Speaking at a breakfast meeting tagged, “One year of AfCFTA: Opportunities, challenges and the Nigerian-American partnership” organized by the Nigerian American Chamber of Commerce (NACC) in Lagos, the Chief Executive Officer of PAPSS, Mr. Mike Ogbalu, said the hunger for third party global currency is destroying African currencies.
This was why Afreximbank created the PAPSS, which would enable African traders to transact businesses in local currencies, he said.
The pilot scheme of the payment system took off with $500m in West Africa, while 28 banks have so far joined the platform, even as 24 others are on the verge of signing into the platform.
Ogbalu disclosed that the target is to bring the over 500 banks in Africa on board, while there are plans by the Afreximbank to increase the contribution to $3bn as soon as the pilot scheme in West Africa completes.
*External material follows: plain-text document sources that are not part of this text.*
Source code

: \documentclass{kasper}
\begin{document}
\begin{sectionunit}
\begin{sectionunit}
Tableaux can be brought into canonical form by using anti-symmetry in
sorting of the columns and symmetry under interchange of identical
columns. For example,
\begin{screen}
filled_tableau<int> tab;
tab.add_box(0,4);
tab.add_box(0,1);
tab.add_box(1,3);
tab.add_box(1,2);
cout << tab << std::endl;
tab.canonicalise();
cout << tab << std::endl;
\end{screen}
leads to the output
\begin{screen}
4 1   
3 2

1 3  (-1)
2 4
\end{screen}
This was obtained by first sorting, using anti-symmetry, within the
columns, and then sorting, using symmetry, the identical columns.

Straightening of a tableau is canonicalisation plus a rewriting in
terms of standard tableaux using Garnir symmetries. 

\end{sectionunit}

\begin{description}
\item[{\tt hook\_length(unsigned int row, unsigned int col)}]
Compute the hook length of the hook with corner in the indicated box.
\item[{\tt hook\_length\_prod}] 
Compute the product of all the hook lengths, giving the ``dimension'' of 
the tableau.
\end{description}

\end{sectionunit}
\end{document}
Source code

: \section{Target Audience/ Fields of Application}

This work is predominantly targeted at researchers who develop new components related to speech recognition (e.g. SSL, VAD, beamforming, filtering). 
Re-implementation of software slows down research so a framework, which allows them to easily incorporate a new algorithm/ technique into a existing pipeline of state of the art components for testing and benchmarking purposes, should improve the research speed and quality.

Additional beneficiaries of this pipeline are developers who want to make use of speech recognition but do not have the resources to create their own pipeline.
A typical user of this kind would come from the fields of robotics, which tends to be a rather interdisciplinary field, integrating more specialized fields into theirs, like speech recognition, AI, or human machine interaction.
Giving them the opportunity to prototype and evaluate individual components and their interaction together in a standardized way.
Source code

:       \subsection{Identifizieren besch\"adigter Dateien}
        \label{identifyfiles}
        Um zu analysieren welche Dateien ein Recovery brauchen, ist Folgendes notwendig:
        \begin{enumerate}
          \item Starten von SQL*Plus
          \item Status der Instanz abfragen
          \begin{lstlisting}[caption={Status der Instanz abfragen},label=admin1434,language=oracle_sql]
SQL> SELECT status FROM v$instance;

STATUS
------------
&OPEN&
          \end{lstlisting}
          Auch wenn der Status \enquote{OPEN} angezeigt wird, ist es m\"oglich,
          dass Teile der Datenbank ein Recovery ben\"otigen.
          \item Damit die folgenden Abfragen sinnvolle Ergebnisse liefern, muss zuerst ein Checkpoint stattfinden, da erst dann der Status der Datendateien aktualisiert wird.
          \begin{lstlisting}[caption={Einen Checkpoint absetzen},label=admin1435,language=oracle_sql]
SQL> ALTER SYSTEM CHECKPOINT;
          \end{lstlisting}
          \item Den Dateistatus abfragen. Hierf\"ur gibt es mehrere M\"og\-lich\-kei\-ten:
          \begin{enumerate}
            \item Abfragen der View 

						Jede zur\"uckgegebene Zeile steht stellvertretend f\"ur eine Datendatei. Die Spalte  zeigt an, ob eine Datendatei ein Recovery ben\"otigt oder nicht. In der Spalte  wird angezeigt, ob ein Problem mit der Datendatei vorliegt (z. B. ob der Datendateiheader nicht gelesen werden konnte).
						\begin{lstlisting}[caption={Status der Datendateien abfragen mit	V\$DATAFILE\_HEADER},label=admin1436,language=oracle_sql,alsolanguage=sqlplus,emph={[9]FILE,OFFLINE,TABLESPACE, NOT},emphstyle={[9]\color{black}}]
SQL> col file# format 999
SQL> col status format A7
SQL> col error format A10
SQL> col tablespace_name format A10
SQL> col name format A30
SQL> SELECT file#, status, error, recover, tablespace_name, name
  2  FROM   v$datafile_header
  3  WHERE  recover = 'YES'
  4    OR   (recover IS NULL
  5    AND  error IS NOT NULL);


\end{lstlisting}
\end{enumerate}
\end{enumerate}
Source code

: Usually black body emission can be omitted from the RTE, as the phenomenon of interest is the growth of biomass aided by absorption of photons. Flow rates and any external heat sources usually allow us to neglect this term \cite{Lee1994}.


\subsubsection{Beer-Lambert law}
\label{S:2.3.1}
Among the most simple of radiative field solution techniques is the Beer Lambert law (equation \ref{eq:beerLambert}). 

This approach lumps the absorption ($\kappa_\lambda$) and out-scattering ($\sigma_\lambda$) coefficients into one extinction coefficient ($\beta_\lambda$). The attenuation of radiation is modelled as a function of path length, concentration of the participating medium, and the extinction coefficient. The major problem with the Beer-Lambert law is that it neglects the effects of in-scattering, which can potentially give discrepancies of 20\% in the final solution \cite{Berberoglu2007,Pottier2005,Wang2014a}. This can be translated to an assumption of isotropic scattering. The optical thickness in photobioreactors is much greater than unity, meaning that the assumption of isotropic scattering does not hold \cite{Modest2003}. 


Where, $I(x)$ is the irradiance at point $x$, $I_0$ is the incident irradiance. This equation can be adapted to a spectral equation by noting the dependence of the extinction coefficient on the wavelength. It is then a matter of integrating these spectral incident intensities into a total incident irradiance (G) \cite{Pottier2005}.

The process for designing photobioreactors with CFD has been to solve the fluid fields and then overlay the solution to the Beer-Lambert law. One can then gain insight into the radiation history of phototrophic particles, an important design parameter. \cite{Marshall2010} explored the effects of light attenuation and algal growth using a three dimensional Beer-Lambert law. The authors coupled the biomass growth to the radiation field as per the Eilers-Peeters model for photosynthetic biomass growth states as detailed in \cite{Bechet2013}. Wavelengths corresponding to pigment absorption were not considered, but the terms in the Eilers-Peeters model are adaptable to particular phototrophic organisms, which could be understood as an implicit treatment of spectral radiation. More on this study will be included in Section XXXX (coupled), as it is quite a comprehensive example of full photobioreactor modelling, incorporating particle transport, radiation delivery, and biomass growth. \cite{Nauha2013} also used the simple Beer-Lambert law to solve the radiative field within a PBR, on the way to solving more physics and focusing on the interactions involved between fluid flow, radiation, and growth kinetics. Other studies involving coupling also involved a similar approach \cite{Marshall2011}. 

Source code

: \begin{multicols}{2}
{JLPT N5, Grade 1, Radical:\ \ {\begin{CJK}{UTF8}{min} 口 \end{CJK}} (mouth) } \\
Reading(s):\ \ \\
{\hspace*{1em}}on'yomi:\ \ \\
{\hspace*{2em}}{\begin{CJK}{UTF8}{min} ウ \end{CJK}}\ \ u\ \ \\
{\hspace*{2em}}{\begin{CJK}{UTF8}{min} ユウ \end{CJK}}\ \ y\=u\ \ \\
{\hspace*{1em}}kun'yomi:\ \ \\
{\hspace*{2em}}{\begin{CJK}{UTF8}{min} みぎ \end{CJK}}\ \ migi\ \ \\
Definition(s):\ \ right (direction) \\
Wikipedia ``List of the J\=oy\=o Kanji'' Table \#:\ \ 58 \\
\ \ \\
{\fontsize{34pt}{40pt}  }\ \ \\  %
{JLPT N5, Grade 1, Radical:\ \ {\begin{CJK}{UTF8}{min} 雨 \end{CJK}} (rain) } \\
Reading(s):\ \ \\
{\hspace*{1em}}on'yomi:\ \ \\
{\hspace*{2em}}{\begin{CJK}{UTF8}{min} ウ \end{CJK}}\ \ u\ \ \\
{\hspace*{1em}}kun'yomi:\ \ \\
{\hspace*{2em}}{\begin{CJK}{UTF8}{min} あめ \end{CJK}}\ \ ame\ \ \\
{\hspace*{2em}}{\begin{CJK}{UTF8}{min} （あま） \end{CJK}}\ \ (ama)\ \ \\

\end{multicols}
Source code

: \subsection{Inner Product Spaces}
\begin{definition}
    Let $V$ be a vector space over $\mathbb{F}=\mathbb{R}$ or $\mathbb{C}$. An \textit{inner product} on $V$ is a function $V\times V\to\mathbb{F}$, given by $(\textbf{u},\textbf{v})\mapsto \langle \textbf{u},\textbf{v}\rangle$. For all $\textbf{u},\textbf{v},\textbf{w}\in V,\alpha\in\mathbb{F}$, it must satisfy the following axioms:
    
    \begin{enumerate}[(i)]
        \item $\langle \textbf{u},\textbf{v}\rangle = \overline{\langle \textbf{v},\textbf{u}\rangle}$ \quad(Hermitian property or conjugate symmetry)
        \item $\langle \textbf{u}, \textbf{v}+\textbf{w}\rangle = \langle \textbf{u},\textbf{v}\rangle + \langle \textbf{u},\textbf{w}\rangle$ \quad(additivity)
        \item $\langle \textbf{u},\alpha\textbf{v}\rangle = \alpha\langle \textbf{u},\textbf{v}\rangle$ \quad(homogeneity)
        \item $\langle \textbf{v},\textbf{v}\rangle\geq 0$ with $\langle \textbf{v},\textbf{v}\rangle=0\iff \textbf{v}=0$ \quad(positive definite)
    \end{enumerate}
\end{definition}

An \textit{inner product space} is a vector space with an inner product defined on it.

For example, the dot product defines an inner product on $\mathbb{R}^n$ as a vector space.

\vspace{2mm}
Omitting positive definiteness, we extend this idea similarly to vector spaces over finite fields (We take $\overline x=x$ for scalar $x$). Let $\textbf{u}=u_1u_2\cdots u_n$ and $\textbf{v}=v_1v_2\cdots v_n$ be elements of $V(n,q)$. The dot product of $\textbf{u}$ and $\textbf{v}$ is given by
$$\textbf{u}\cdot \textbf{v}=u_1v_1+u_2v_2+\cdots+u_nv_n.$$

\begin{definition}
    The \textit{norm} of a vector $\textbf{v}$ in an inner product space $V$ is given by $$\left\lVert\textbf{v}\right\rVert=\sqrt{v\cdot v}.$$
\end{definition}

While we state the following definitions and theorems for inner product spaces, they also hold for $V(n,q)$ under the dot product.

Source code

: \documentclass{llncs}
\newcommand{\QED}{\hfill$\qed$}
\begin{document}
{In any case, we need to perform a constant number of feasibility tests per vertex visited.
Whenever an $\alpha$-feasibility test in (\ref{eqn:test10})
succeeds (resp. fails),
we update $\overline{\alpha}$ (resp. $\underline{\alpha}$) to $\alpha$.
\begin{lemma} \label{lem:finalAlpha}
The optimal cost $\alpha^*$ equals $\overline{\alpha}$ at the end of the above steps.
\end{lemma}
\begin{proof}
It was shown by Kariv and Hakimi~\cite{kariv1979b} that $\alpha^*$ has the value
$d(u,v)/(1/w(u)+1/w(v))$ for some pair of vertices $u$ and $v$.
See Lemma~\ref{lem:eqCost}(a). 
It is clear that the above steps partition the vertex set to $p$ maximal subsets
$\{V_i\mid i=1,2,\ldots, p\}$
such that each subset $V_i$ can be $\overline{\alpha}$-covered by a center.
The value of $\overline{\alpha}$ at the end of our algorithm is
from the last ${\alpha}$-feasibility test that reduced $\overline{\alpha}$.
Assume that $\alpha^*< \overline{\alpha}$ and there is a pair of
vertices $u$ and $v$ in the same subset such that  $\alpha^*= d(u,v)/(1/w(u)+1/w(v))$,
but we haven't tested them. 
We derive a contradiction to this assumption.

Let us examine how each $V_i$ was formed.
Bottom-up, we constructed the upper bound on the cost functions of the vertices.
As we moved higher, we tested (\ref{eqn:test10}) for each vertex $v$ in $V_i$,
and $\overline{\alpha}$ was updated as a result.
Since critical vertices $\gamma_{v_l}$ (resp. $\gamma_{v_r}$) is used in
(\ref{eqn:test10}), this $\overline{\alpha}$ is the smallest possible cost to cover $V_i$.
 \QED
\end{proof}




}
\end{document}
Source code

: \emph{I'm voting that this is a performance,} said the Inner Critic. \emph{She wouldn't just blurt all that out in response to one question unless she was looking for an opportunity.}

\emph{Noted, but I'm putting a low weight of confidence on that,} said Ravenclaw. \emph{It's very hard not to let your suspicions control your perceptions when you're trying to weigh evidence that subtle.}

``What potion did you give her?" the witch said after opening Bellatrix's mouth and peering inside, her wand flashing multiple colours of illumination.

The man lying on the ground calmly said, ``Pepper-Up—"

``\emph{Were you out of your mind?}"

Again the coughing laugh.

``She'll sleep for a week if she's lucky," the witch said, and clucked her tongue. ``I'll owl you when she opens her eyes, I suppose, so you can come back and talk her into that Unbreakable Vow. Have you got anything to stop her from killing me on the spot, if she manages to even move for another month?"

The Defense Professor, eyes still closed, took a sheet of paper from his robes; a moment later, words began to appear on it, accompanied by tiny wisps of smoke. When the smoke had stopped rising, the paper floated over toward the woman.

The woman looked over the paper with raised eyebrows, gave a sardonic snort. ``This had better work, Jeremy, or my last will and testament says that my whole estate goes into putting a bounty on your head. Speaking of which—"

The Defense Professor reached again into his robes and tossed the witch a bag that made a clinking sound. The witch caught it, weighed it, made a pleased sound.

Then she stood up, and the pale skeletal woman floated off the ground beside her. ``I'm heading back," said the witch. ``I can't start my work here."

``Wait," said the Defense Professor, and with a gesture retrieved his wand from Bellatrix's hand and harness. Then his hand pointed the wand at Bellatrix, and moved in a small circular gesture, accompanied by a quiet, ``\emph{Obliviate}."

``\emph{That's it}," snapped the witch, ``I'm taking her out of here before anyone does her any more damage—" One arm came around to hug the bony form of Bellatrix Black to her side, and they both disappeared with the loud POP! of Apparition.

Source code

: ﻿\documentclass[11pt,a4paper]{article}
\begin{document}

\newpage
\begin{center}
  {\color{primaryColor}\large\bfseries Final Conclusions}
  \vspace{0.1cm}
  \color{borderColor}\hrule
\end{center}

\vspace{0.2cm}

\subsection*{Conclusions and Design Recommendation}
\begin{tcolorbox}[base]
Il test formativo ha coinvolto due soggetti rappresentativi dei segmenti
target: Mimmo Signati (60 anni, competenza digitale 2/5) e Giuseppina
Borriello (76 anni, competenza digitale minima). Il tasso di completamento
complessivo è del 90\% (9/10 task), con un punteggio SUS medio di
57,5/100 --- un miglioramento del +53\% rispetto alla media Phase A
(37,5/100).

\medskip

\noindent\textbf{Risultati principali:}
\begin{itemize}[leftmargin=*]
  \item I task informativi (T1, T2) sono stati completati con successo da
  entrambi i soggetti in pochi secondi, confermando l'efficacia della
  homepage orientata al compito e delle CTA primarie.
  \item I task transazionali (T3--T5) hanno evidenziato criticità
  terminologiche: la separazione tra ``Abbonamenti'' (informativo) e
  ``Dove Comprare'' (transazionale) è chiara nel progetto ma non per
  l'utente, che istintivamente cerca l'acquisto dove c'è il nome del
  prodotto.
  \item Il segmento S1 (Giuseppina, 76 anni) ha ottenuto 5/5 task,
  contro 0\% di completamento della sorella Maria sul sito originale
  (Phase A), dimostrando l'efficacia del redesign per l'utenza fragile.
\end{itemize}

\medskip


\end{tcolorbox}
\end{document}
He explained that West Africa was chosen as a pilot region because it “has the same complexity that we expect to see in the African continent,” saying it is a multi-currency zone, multi-language; five English-speaking countries and one Francophone, and there are 60 French regulators in that zone.
Former Director-General of the Nigerian Association of Chamber of Commerce, Industries, Mines and Agriculture (NACCIMA), Mr. John Isemede, described Afreximbank’s initiative as laudable because of 44 currencies in Africa, only one is convertible.
He, however, expressed concern that Nigeria signed the AfCFTA pact without any structure on the ground, stressing that Nigeria has signed over 600 agreements since independence without success.